Autocommit mode has slightly different behavior depending on the interface and provider that you are using and how you control the autocommit behavior.
Autocommit mode can be implemented in one of two ways:
Client-side autocommit When an application uses autocommit, the client-library sends a COMMIT statement after each SQL statement executed.
ADO.NET, ADO/OLE DB, ODBC, PHP, and SQL Anywhere JDBC driver applications control commit behavior from the client side.
Server-side autocommit When an application turns off chained mode, the database server commits the results of each SQL statement. For the Sybase jConnect JDBC driver, this behavior is controlled by the chained database option.

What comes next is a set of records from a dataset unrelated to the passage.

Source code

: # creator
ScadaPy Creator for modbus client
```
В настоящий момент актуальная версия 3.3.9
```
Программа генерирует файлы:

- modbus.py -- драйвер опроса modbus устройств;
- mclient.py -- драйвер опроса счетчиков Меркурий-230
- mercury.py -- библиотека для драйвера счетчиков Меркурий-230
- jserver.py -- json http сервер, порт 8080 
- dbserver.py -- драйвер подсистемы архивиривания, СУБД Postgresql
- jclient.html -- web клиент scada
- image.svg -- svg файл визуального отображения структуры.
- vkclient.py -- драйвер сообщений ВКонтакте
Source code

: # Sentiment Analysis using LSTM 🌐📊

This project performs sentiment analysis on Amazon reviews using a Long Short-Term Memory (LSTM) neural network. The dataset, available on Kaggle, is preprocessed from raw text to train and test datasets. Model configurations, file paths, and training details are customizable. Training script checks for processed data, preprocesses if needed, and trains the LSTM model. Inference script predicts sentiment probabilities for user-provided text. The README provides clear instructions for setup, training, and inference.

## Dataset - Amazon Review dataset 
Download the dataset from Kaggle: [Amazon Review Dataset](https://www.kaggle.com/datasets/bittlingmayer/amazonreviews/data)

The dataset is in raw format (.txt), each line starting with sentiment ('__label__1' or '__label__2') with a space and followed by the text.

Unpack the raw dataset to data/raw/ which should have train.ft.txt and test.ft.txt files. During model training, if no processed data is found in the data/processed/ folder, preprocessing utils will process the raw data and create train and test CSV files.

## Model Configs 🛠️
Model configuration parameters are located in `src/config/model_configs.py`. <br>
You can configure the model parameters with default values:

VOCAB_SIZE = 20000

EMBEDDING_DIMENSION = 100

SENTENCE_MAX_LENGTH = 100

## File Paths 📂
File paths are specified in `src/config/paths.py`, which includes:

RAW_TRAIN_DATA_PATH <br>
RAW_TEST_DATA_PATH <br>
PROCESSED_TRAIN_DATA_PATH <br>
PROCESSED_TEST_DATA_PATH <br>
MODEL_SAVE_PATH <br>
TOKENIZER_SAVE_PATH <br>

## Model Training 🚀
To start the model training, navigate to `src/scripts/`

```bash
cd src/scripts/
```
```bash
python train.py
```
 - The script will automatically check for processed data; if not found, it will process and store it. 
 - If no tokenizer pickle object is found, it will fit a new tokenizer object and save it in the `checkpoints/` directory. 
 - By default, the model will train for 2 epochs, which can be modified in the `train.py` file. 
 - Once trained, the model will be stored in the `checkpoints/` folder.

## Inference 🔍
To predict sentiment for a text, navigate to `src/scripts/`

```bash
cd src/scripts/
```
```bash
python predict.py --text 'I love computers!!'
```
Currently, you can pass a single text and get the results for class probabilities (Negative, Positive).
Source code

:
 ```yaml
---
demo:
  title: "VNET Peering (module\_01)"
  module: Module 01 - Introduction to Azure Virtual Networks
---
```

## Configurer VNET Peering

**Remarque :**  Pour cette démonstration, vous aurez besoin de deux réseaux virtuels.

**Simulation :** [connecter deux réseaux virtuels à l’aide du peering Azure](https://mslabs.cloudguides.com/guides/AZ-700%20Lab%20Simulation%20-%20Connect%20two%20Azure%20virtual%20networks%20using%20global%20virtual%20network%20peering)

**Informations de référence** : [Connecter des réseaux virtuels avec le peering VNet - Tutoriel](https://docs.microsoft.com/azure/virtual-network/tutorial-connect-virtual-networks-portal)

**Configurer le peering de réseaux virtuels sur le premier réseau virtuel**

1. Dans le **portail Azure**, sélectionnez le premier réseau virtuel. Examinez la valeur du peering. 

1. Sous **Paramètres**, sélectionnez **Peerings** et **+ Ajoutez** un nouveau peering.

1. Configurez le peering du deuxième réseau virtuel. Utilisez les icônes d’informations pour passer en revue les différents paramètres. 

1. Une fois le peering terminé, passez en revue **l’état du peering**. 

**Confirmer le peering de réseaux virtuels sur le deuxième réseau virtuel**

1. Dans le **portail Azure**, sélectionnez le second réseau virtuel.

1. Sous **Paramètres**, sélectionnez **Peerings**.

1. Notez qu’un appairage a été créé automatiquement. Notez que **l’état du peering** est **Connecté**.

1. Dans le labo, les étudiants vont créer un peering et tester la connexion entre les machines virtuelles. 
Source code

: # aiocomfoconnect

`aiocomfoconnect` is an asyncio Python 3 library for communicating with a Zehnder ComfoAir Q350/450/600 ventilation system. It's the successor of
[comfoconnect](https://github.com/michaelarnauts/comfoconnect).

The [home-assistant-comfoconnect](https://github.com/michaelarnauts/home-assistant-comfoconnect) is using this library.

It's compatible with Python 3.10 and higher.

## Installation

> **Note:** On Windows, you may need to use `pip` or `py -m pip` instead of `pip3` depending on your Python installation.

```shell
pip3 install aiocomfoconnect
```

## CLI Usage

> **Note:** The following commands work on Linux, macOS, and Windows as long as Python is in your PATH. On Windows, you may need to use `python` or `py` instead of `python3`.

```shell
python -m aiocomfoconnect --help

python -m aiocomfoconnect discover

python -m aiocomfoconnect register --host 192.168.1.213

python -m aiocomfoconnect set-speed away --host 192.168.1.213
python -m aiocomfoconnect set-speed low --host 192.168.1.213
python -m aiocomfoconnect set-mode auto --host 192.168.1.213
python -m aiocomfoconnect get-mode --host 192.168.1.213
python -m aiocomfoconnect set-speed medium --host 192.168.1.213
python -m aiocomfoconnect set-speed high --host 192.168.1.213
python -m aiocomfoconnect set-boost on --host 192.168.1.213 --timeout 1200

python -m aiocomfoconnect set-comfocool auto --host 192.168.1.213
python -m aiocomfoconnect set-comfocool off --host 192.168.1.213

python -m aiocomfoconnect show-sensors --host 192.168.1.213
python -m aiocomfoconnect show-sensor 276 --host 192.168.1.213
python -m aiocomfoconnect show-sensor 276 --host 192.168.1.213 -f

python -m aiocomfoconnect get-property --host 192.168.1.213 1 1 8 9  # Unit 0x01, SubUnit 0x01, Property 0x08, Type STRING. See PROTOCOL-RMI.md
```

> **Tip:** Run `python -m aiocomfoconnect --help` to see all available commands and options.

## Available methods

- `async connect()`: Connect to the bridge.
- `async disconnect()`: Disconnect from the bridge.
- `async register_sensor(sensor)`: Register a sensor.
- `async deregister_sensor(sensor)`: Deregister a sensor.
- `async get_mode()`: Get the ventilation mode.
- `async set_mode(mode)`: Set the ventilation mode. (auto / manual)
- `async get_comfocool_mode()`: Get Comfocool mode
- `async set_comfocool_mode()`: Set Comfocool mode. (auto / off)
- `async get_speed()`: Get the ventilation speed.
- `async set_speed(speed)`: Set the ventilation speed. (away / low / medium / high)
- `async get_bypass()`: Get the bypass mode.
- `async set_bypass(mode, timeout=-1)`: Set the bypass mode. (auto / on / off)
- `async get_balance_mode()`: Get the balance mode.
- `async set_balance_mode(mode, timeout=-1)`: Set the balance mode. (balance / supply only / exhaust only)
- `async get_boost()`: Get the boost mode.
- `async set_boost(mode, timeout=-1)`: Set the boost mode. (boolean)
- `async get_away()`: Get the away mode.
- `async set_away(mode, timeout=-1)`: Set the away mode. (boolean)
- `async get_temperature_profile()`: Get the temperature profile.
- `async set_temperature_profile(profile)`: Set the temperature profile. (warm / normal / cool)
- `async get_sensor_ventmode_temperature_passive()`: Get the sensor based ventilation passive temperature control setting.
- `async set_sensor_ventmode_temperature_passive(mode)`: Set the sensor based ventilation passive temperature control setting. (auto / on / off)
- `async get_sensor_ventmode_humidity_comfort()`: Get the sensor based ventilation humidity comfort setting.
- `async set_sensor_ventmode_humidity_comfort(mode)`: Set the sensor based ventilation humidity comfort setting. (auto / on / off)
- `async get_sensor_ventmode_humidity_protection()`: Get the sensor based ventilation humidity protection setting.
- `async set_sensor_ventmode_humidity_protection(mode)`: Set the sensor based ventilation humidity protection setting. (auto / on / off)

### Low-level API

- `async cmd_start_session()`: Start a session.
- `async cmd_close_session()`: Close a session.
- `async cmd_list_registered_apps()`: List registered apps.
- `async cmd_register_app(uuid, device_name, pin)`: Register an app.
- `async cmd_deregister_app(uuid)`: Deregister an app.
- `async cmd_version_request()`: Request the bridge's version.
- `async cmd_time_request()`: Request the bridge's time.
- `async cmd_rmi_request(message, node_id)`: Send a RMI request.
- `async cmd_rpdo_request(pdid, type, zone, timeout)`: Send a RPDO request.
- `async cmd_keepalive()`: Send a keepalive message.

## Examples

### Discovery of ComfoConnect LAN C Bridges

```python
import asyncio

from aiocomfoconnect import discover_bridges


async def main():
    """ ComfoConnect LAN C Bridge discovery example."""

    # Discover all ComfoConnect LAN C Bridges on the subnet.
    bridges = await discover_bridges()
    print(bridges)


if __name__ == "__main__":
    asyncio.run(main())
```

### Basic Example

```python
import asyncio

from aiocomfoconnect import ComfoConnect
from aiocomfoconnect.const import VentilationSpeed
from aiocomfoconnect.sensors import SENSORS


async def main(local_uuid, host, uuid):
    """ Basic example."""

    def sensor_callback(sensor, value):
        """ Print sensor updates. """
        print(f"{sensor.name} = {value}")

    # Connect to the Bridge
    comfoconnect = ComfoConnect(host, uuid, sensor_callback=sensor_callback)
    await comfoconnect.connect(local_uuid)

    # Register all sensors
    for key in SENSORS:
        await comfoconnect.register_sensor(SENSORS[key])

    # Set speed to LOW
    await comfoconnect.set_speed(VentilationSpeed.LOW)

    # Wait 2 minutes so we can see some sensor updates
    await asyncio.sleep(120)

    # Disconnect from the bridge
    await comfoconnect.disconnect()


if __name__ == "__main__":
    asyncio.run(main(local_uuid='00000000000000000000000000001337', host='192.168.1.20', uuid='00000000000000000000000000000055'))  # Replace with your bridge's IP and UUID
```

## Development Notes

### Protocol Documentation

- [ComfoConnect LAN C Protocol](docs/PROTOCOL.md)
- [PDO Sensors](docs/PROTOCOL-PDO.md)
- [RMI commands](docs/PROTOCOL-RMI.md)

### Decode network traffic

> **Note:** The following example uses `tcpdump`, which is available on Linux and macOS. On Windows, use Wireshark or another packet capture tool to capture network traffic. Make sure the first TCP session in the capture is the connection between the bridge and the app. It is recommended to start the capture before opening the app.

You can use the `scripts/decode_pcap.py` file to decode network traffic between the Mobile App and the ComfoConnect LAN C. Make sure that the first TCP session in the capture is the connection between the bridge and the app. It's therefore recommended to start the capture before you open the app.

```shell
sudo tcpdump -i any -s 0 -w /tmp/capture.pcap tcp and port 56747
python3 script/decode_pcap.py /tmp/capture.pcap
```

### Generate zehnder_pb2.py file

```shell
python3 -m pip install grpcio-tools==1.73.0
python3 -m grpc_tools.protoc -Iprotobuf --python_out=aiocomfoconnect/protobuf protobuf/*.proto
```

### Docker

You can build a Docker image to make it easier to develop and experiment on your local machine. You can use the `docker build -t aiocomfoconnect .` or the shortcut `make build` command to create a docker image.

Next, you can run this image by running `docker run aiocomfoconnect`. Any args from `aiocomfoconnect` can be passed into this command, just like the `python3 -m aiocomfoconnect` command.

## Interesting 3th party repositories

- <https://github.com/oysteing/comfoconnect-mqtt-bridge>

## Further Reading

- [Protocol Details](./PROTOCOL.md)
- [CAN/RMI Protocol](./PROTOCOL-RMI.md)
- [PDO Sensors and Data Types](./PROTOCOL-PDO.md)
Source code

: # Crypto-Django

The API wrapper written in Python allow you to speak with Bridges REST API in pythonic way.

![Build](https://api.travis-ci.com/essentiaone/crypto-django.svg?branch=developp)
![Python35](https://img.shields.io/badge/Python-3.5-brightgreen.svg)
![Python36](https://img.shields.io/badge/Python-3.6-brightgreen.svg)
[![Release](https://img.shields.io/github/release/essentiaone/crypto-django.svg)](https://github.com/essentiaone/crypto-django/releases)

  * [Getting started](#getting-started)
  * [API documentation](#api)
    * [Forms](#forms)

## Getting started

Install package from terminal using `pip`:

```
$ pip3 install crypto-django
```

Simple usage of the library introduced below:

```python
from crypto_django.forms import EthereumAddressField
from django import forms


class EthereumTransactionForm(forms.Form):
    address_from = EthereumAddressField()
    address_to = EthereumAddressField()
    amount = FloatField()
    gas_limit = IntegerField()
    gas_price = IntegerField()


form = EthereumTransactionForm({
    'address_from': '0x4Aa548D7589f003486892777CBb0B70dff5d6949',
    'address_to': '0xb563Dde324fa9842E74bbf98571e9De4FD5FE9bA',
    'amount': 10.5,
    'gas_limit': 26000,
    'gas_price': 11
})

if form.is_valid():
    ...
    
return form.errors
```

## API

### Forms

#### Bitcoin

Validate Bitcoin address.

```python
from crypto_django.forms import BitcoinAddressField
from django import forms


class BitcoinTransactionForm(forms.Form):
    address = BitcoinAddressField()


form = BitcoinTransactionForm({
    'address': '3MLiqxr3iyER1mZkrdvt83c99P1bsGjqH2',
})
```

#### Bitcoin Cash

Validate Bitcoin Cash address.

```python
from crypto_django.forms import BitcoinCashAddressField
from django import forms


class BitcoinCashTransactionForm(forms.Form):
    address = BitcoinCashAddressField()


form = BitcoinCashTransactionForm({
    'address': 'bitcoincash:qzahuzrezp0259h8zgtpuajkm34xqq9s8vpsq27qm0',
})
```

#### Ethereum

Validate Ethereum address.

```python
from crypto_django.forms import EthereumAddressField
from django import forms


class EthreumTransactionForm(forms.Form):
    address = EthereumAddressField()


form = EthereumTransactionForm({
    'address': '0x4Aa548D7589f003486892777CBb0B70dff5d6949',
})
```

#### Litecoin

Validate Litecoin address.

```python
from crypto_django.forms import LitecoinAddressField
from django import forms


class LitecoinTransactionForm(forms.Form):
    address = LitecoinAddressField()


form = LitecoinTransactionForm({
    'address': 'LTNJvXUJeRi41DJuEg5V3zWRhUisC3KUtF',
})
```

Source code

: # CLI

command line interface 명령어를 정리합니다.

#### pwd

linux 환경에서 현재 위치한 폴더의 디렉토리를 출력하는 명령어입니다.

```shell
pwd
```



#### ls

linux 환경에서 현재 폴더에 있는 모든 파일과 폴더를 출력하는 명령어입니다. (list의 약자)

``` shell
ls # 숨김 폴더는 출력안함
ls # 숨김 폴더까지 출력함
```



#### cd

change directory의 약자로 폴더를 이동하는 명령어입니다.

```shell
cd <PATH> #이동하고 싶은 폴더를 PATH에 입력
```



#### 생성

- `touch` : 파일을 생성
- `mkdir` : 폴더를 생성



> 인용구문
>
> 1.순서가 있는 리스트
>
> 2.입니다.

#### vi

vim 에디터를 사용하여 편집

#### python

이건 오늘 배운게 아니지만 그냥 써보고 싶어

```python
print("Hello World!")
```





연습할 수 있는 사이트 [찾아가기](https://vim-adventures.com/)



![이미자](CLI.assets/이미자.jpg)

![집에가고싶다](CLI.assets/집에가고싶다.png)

Embedded SQL, the jConnect driver, and Open Client applications manipulate server-side commit behavior (for example, they set the chained option).
For compound statements such as stored procedures or triggers there is a difference between client-side and server-side autocommit. From the client side, a stored procedure is a single statement, and so autocommit sends a single commit statement after the whole procedure is executed. From the database server perspective, the stored procedure may be composed of many SQL statements, and so server-side autocommit commits the results of each SQL statement within the procedure.
Do not mix client-side and server-side implementations. You should not combine the setting of the chained option with the setting of the autocommit option in your SQL Anywhere ADO.NET, OLE DB, ODBC, PHP, or JDBC application.